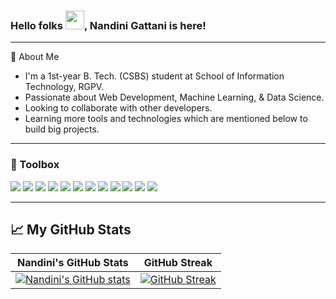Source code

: ### Hello folks <img src="https://raw.githubusercontent.com/MartinHeinz/MartinHeinz/master/wave.gif" width="30px">, Nandini Gattani is here!

---

🎯 About Me
- I'm a 1st-year B. Tech. (CSBS) student at School of Information Technology, RGPV.
- Passionate about Web Development, Machine Learning, & Data Science.
- Looking to collaborate with other developers. 
- Learning more tools and technologies which are mentioned below to build big projects.
 
---

### 🧰 Toolbox
![](https://img.shields.io/badge/HTML5-E34F26?style=for-the-badge&logo=html5&logoColor=white)
![](https://img.shields.io/badge/CSS3-1572B6?style=for-the-badge&logo=css3&logoColor=white)
![](https://img.shields.io/badge/Bootstrap-fafafa?style=for-the-badge&logo=bootstrap&logoColor=aa66cc)
![](https://img.shields.io/badge/CPP-7AB5CF?style=for-the-badge&logo=cplusplus&logoColor=white)
![](https://img.shields.io/badge/C++-0000000?style=for-the-badge&logo=C++&logoColor=white)
![](https://img.shields.io/badge/Python-FFD43B?style=for-the-badge&logo=python&logoColor=306998)
![](https://img.shields.io/badge/Windows-0078D6?style=for-the-badge&logo=windows&logoColor=white)
![](https://img.shields.io/badge/Git-3E2C00?style=for-the-badge&logo=git&logoColor=F1502F)
![](https://img.shields.io/badge/GitHub-fafafa?style=for-the-badge&logo=github&logoColor=4078c0)
![](https://img.shields.io/badge/Markdown-000000?style=for-the-badge&logo=markdown&logoColor=white)
![](https://img.shields.io/badge/MySQL-FFD43B?style=for-the-badge&logo=mysql&logoColor=306998)
![](https://img.shields.io/badge/Figma-0000000?style=for-the-badge&logo=figma&logoColor=white)

---
  
## &#x1f4c8; My GitHub Stats
| Nandini's GitHub Stats | GitHub Streak |
| --- | --- |
[![Nandini's GitHub stats](https://github-readme-stats.vercel.app/api?username=nandini&show_icons=true)](https://github.com/nandinigthub) | [![GitHub Streak](https://github-readme-streak-stats.herokuapp.com?user=nandinigthub)](https://github.com/nandinigthub) |
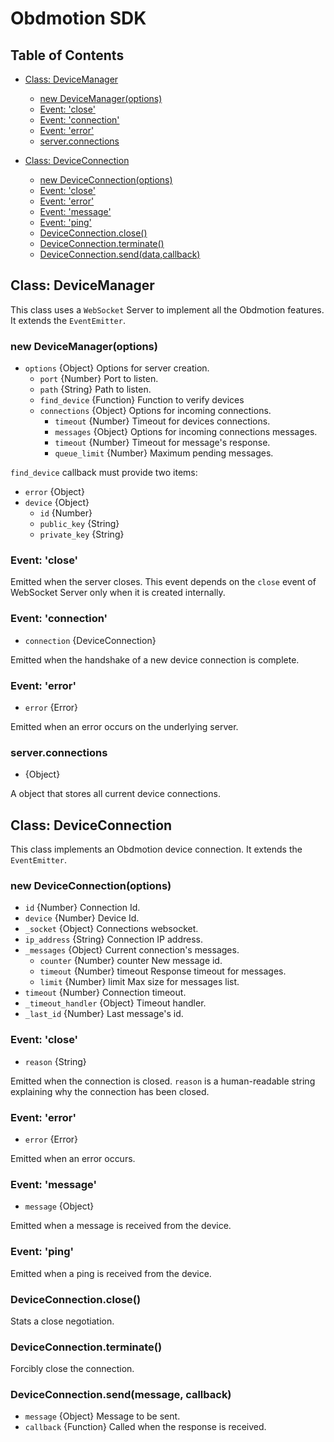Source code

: # Obdmotion SDK

## Table of Contents

- [Class: DeviceManager](#class-devicemanager)
  - [new DeviceManager(options)](#new-devicemanageroptions)
  - [Event: 'close'](#event-close)
  - [Event: 'connection'](#event-connection)
  - [Event: 'error'](#event-error)
  - [server.connections](#devicemanagerconnections)

- [Class: DeviceConnection](#class-deviceconnection)
  - [new DeviceConnection(options)](#new-deviceconnectionoptions)
  - [Event: 'close'](#event-close-1)
  - [Event: 'error'](#event-error-1)
  - [Event: 'message'](#event-message)
  - [Event: 'ping'](#event-ping)
  - [DeviceConnection.close()](#deviceconnectionclose)
  - [DeviceConnection.terminate()](#deviceconnectionterminate)
  - [DeviceConnection.send(data,callback)](#deviceconnectionsend)

## Class: DeviceManager

This class uses a `WebSocket` Server to implement all the Obdmotion features. It extends the `EventEmitter`.

### new DeviceManager(options)

  - `options` {Object} Options for server creation.
    - `port` {Number} Port to listen.
    - `path` {String} Path to listen.
    - `find_device` {Function} Function to verify devices
    - `connections` {Object} Options for incoming connections.
      - `timeout` {Number} Timeout for devices connections.
      - `messages` {Object} Options for incoming connections messages.
      - `timeout` {Number} Timeout for message's response.
      - `queue_limit` {Number} Maximum pending messages.

`find_device` callback must provide two items:
  - `error` {Object}
  - `device` {Object}
    - `id` {Number}
    - `public_key` {String}
    - `private_key` {String}

### Event: 'close'

Emitted when the server closes. This event depends on the `close` event of
WebSocket Server only when it is created internally.

### Event: 'connection'

- `connection` {DeviceConnection}

Emitted when the handshake of a new device connection is complete.

### Event: 'error'

- `error` {Error}

Emitted when an error occurs on the underlying server.

### server.connections

- {Object}

A object that stores all current device connections.

## Class: DeviceConnection

This class implements an Obdmotion device connection. It extends the `EventEmitter`.

### new DeviceConnection(options)

  - `id` {Number} Connection Id.
  - `device` {Number} Device Id.
  - `_socket` {Object} Connections websocket.
  - `ip_address` {String} Connection IP address.
  - `_messages` {Object} Current connection's messages.
    - `counter` {Number} counter New message id.
    - `timeout` {Number} timeout Response timeout for messages.
    - `limit` {Number} limit Max size for messages list.
  - `timeout` {Number} Connection timeout.
  - `_timeout_handler` {Object} Timeout handler.
  - `_last_id` {Number} Last message's id.

### Event: 'close'

- `reason` {String}

Emitted when the connection is closed. `reason` is a
human-readable string explaining why the connection has been closed.

### Event: 'error'

- `error` {Error}

Emitted when an error occurs.

### Event: 'message'

- `message` {Object}

Emitted when a message is received from the device.

### Event: 'ping'

Emitted when a ping is received from the device.

### DeviceConnection.close()

Stats a close negotiation.

### DeviceConnection.terminate()

Forcibly close the connection.

### DeviceConnection.send(message, callback)

  - `message` {Object} Message to be sent.
  - `callback` {Function} Called when the response is received.
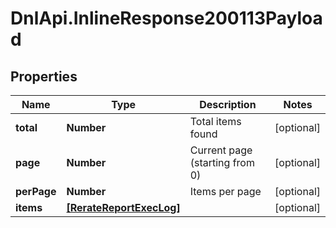 # DnlApi.InlineResponse200113Payload

## Properties
Name | Type | Description | Notes
------------ | ------------- | ------------- | -------------
**total** | **Number** | Total items found | [optional] 
**page** | **Number** | Current page (starting from 0) | [optional] 
**perPage** | **Number** | Items per page | [optional] 
**items** | [**[RerateReportExecLog]**](RerateReportExecLog.md) |  | [optional]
━━━
- _WHAT TO PRODUCE_
From the records above, copy out the line with "- [Event: 'connection'](#event-connection)", the line with "- [DeviceConnection.close()](#deviceconnectionclose)", and every line between them, word for word.

- _EXERCISE OUTPUT_
  - [Event: 'connection'](#event-connection)
  - [Event: 'error'](#event-error)
  - [server.connections](#devicemanagerconnections)

- [Class: DeviceConnection](#class-deviceconnection)
  - [new DeviceConnection(options)](#new-deviceconnectionoptions)
  - [Event: 'close'](#event-close-1)
  - [Event: 'error'](#event-error-1)
  - [Event: 'message'](#event-message)
  - [Event: 'ping'](#event-ping)
  - [DeviceConnection.close()](#deviceconnectionclose)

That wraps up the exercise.